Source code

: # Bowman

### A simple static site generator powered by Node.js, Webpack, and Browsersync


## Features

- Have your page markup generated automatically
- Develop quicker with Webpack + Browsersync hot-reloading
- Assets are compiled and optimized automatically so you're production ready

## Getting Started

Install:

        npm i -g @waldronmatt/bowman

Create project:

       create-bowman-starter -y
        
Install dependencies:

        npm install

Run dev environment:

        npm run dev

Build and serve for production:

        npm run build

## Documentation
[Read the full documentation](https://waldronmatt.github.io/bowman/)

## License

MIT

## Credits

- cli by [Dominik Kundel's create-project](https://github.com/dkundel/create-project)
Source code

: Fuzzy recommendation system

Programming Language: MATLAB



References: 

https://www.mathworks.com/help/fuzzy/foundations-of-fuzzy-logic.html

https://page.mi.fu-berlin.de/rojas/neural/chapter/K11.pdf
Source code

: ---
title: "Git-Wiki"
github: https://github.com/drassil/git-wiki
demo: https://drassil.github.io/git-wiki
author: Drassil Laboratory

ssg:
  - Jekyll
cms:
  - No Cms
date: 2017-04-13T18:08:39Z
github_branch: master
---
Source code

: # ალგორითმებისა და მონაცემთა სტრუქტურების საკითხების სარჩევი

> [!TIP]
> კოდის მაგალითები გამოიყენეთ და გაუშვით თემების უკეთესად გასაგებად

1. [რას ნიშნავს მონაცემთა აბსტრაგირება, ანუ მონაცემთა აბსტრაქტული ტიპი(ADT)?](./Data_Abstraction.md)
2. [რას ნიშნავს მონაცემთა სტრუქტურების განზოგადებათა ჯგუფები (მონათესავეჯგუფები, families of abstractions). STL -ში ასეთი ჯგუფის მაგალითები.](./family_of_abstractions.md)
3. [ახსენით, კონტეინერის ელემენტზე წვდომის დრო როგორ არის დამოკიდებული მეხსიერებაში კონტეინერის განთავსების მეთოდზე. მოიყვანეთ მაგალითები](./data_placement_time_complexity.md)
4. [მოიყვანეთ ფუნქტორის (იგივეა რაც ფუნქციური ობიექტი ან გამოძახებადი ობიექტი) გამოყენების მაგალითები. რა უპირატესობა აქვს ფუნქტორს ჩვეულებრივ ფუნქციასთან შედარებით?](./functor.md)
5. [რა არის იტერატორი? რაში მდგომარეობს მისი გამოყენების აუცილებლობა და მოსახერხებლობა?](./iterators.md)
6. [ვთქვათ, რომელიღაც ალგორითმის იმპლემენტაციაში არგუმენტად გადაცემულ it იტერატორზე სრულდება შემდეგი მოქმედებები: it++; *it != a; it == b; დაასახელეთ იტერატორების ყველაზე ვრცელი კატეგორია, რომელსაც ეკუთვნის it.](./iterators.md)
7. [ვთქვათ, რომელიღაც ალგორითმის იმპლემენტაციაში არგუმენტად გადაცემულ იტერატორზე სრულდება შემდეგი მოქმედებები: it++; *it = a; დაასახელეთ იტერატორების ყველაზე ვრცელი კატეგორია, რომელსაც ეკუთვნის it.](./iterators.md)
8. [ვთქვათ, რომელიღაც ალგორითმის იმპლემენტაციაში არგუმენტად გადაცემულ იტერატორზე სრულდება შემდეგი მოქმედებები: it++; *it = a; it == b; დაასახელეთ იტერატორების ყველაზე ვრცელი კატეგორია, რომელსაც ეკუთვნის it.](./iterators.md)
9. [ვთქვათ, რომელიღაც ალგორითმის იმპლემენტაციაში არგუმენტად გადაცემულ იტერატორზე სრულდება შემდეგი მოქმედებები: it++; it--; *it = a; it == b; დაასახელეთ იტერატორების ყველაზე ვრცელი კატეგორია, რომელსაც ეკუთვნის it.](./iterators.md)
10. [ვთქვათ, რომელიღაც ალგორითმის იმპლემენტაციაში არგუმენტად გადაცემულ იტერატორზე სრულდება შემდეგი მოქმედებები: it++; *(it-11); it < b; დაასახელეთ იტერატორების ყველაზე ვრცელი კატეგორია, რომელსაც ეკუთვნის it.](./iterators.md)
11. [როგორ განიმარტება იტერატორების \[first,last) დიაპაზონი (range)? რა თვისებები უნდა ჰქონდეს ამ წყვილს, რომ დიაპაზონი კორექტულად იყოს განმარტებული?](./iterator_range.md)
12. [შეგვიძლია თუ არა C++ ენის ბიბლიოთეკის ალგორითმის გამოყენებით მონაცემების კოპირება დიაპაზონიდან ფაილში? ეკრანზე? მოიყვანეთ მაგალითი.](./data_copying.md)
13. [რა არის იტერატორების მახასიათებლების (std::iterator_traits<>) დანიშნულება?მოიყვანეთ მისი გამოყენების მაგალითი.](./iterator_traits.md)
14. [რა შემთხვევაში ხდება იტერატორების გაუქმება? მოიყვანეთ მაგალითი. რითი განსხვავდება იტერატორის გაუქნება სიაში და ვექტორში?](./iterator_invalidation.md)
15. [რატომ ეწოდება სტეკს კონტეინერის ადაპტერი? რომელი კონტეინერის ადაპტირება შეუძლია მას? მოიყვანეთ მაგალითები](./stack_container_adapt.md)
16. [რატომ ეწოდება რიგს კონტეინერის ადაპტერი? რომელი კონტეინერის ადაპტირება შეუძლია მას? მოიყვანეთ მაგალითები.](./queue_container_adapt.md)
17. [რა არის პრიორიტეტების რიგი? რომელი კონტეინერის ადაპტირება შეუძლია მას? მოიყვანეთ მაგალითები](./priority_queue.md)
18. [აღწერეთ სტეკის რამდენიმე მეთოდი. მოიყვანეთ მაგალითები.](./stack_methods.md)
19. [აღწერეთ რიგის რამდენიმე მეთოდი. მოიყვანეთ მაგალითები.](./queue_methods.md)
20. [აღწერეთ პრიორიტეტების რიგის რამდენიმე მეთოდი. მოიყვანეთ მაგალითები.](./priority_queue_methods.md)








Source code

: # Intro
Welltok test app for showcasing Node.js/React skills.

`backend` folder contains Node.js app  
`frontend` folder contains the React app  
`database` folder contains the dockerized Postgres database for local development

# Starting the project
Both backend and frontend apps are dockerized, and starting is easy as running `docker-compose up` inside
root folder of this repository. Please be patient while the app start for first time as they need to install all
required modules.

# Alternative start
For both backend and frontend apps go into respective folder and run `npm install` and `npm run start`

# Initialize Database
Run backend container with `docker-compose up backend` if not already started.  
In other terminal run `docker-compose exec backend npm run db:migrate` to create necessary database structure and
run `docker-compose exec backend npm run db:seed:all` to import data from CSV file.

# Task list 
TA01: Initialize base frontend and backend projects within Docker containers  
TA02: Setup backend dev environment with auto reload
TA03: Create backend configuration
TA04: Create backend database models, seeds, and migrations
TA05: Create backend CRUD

++++

Given the entries above, count how many lines include the word "Node"; respond with the number only.

▸ Reply: 3